_TASK GOAL_.
Write out each line of the entries below that holds the word "with".

_TASK INPUT_.
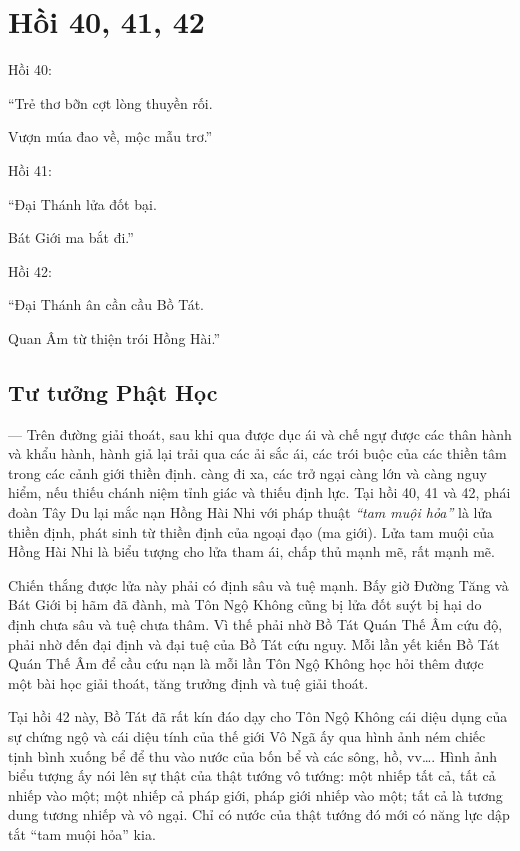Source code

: \chapter{Hồi 40, 41, 42} %
\label{cha:hoi_40_41}

Hồi 40:

\begin{itshape}
``Trẻ thơ bỡn cợt lòng thuyền rối.

Vượn múa đao về, mộc mẫu trơ.''
\end{itshape}

Hồi 41:

\begin{itshape}
``Đại Thánh lửa đốt bại.

Bát Giới ma bắt đi.''
\end{itshape}

Hồi 42:

\begin{itshape}
``Đại Thánh ân cần cầu Bồ Tát.

Quan Âm từ thiện trói Hồng Hài.''
\end{itshape}

\section{Tư tưởng Phật Học} %
\label{sec:40_41_phat_hoc}

--- Trên đường giải thoát, sau khi qua được dục ái và chế ngự được các thân hành và khẩu hành, hành giả lại trải qua các ải sắc ái, các trói buộc của các thiền tâm trong các cảnh giới thiền định. càng đi xa, các trở ngại càng lớn và càng nguy hiểm, nếu thiếu chánh niệm tỉnh giác và thiếu định lực. Tại hồi 40, 41 và 42, phái đoàn Tây Du lại mắc nạn Hồng Hài Nhi với pháp thuật \emph{``tam muội hỏa''} là lửa thiền định, phát sinh từ thiền định của ngoại đạo (ma giới). Lửa tam muội của Hồng Hài Nhi là biểu tượng cho lửa tham ái, chấp thủ mạnh mẽ, rất mạnh mẽ.

Chiến thắng được lửa này phải có định sâu và tuệ mạnh. Bấy giờ Đường Tăng và Bát Giới bị hãm đã đành, mà Tôn Ngộ Không cũng bị lửa đốt suýt bị hại do định chưa sâu và tuệ chưa thâm. Vì thế phải nhờ Bồ Tát Quán Thế Âm cứu độ, phải nhờ đến đại định và đại tuệ của Bồ Tát cứu nguy. Mỗi lần yết kiến Bồ Tát Quán Thế Âm để cầu cứu nạn là mỗi lần Tôn Ngộ Không học hỏi thêm được một bài học giải thoát, tăng trưởng định và tuệ giải thoát.

Tại hồi 42 này, Bồ Tát đã rất kín đáo dạy cho Tôn Ngộ Không cái diệu dụng của sự chứng ngộ và cái diệu tính của thế giới Vô Ngã ấy qua hình ảnh ném chiếc tịnh bình xuống bể để thu vào nước của bốn bể và các sông, hồ, vv\ldots. Hình ảnh biểu tượng ấy nói lên sự thật của thật tướng vô tướng: một nhiếp tất cả, tất cả nhiếp vào một; một nhiếp cả pháp giới, pháp giới nhiếp vào một; tất cả là tương dung tương nhiếp và vô ngại. Chỉ có nước của thật tướng đó mới có năng lực dập tắt ``tam muội hỏa'' kia.


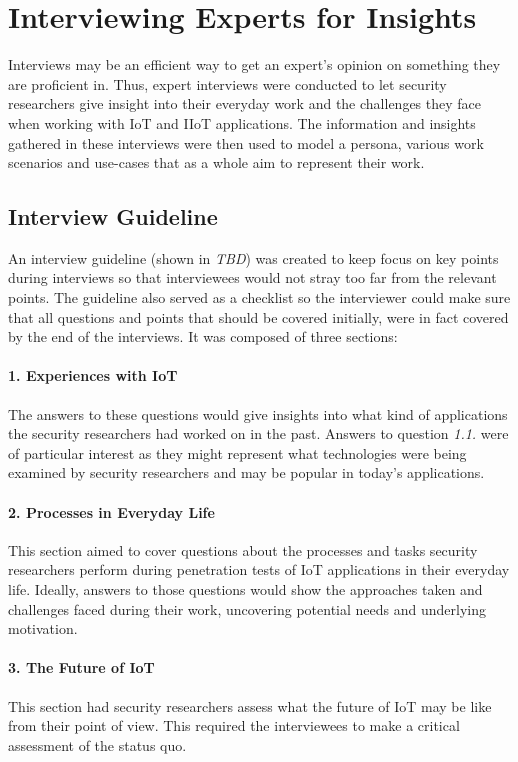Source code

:\section{Interviewing Experts for Insights}
\label{sec:interviews}
Interviews may be an efficient way to get an expert’s opinion on something they are proficient in. Thus, expert interviews were conducted to let security researchers give insight into their everyday work and the challenges they face when working with \ac{IoT} and \ac{IIoT} applications. The information and insights gathered in these interviews were then used to model a persona, various work scenarios and use-cases that as a whole aim to represent their work.

\subsection{Interview Guideline}
An interview guideline (shown in \emph{TBD}) %
was created to keep focus on key points during interviews so that interviewees would not stray too far from the relevant points. The guideline also served as a checklist so the interviewer could make sure that all questions and points that should be covered  initially, were in fact covered by the end of the interviews. It was composed of three sections:

\paragraph{1. Experiences with IoT} The answers to these questions would give insights into what kind of applications the security researchers had worked on in the past. Answers to question \emph{1.1.} were of particular interest as they might represent what technologies were being examined by security researchers and may be popular in today’s applications.
\paragraph{2. Processes in Everyday Life} This section aimed to cover questions about the processes and tasks security researchers perform during penetration tests of IoT applications in their everyday life. Ideally, answers to those questions would show the approaches taken and challenges faced during their work, uncovering potential needs and underlying motivation.
\paragraph{3. The Future of IoT} This section had security researchers assess what the future of IoT may be like from their point of view. This required the interviewees to make a critical assessment of the status quo.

_THE COMPLETED TASK_.
Interviews may be an efficient way to get an expert’s opinion on something they are proficient in. Thus, expert interviews were conducted to let security researchers give insight into their everyday work and the challenges they face when working with \ac{IoT} and \ac{IIoT} applications. The information and insights gathered in these interviews were then used to model a persona, various work scenarios and use-cases that as a whole aim to represent their work.
\paragraph{1. Experiences with IoT} The answers to these questions would give insights into what kind of applications the security researchers had worked on in the past. Answers to question \emph{1.1.} were of particular interest as they might represent what technologies were being examined by security researchers and may be popular in today’s applications.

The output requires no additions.